Hypatia was the daughter of Theon, a celebrated philosopher and mathematician, the author of a commentary on Euclid, in which his daughter is said to have assisted him. An only child, she showed deep interest in philosophy and mathematics from her early youth. Her father instructed her in these subjects with care and diligence, and she soon became one of his most brilliant pupils. Her writings, according to Suidas, included commentaries on the Arithmetica of Diophantus of Alexandria, on the Conics of Apollonius of Perga, and on the Arithmetical Canon of Ptolemy, all of which are now lost.

While Hypatia was living in Athens she came in contact with the Neoplatonic Schools which had been founded by Plotinus, Porphyry and Iamblichus, and identified herself with the Neoplatonic Movement. Later, when she took up her residence in Alexandria, she began to hold lectures and classes in the famous Museum, where her eloquence and profound wisdom, her youth and extraordinary beauty soon attracted great crowds of students and admirers. She was admitted into the intimate circles of the great Alexandrian families, and numbered among her friends two of the most powerful men of the day: Orestes, the Prefect of Alexandria, and Synesius, the Bishop of Cyrene.

The Neoplatonic School reached its greatest heights in the days that immediately preceded its destruction. Hypatia brought Egypt nearer to an understanding of its ancient Mysteries than it had been for thousands of years. Her knowledge of Theurgy restored the practical value of the Mysteries and completed the work commenced by Iamblichus over a hundred years before. Following in the footsteps of Plotinus and Porphyry, she demonstrated the possibility of the union of the individual Self with the SELF of all. Continuing the work of Ammonius Saccas, she showed the similarity between all religions and the identity of their source.

The precarious foundations of Christian dogma were still more exposed when the Neoplatonic School began to adopt the inductive method of reasoning sponsored by Aristotle. Of all things on earth, logic and the reasonable explanation of things were most hateful to the new religion of mystery. When Hypatia explored the metaphysical allegories from which Christianity had borrowed its dogmas, and openly analyzed them in public meetings, she used a weapon which the Christians could meet only with violence. If her School had been allowed to continue the whole fraud perpetrated by the Church would have been laid bare. The light of Neoplatonism was shining much too brightly upon the patchwork of Christianity.

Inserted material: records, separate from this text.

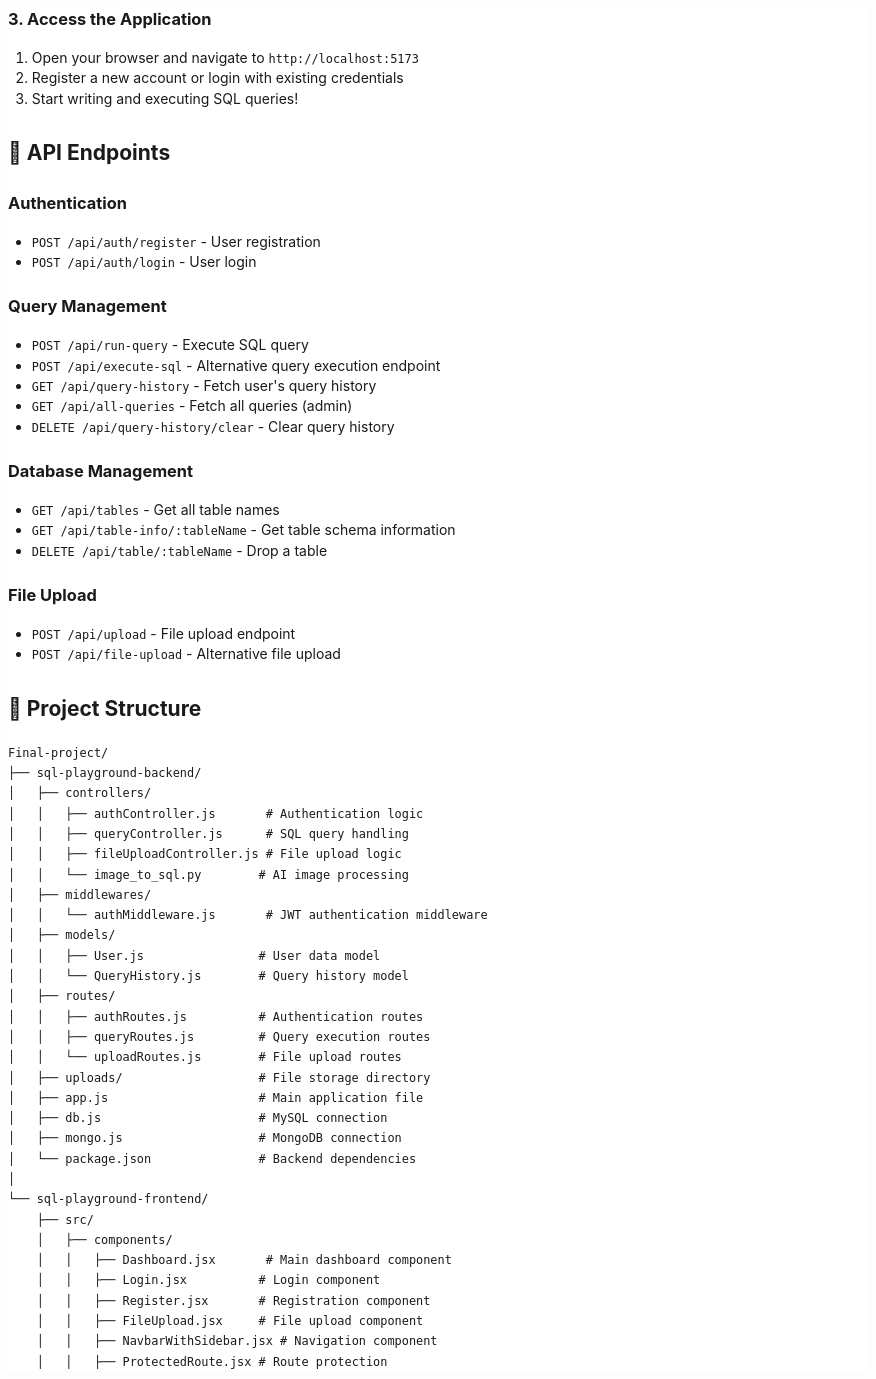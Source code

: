 ### 3. Access the Application
1. Open your browser and navigate to `http://localhost:5173`
2. Register a new account or login with existing credentials
3. Start writing and executing SQL queries!

## 🔗 API Endpoints

### Authentication
- `POST /api/auth/register` - User registration
- `POST /api/auth/login` - User login

### Query Management
- `POST /api/run-query` - Execute SQL query
- `POST /api/execute-sql` - Alternative query execution endpoint
- `GET /api/query-history` - Fetch user's query history
- `GET /api/all-queries` - Fetch all queries (admin)
- `DELETE /api/query-history/clear` - Clear query history

### Database Management
- `GET /api/tables` - Get all table names
- `GET /api/table-info/:tableName` - Get table schema information
- `DELETE /api/table/:tableName` - Drop a table

### File Upload
- `POST /api/upload` - File upload endpoint
- `POST /api/file-upload` - Alternative file upload

## 📁 Project Structure

```
Final-project/
├── sql-playground-backend/
│   ├── controllers/
│   │   ├── authController.js       # Authentication logic
│   │   ├── queryController.js      # SQL query handling
│   │   ├── fileUploadController.js # File upload logic
│   │   └── image_to_sql.py        # AI image processing
│   ├── middlewares/
│   │   └── authMiddleware.js       # JWT authentication middleware
│   ├── models/
│   │   ├── User.js                # User data model
│   │   └── QueryHistory.js        # Query history model
│   ├── routes/
│   │   ├── authRoutes.js          # Authentication routes
│   │   ├── queryRoutes.js         # Query execution routes
│   │   └── uploadRoutes.js        # File upload routes
│   ├── uploads/                   # File storage directory
│   ├── app.js                     # Main application file
│   ├── db.js                      # MySQL connection
│   ├── mongo.js                   # MongoDB connection
│   └── package.json               # Backend dependencies
│
└── sql-playground-frontend/
    ├── src/
    │   ├── components/
    │   │   ├── Dashboard.jsx       # Main dashboard component
    │   │   ├── Login.jsx          # Login component
    │   │   ├── Register.jsx       # Registration component
    │   │   ├── FileUpload.jsx     # File upload component
    │   │   ├── NavbarWithSidebar.jsx # Navigation component
    │   │   ├── ProtectedRoute.jsx # Route protection
```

So, on an afternoon during Lent in the year 414 [Julian Calendar = 415 A.D. in the modern Gregorian Calendar], a crowd of Cyril's monks led by Peter the Reader collected in front of the Museum, where Hypatia was just finishing one of her classes. Her chariot drew up to the door, and Hypatia appeared. A dark wave of monks, murder in their hearts, rushed out from their ambuscade, surged around Hypatia's chariot and forced her to descend. They stripped her naked and dragged her into a nearby Church of God, pulling her body through the cool, dim shadows, lit by flickering candles and perfumed with incense, up the chancel steps to the very altar itself. Shaking herself free from her tormentors, she rose for one moment to her full height, snow-white against the dark horde of monks surrounding her. Her lips opened to speak, but no word came from them. For in that moment Peter the Reader struck her down, and the dark mass closed over her quivering flesh. Then they dragged her dead body into the streets, scraped the flesh from the bones with oyster shells, making a bonfire of what remained.

Thus Hypatia perished, and with her death the great Neoplatonic School came to an end. Some of the philosophers removed to Athens, but their School was closed by order of the Emperor Justinian. With the departure of the last seven philosophers of the great Neoplatonic Movement -- Hermias, Priscianus, Diogenes, Eulalius, Damaskias [Damascius], Simplicius and Isidorus, who fled to the Far East to escape the persecution of Justinian -- the reign of wisdom closed.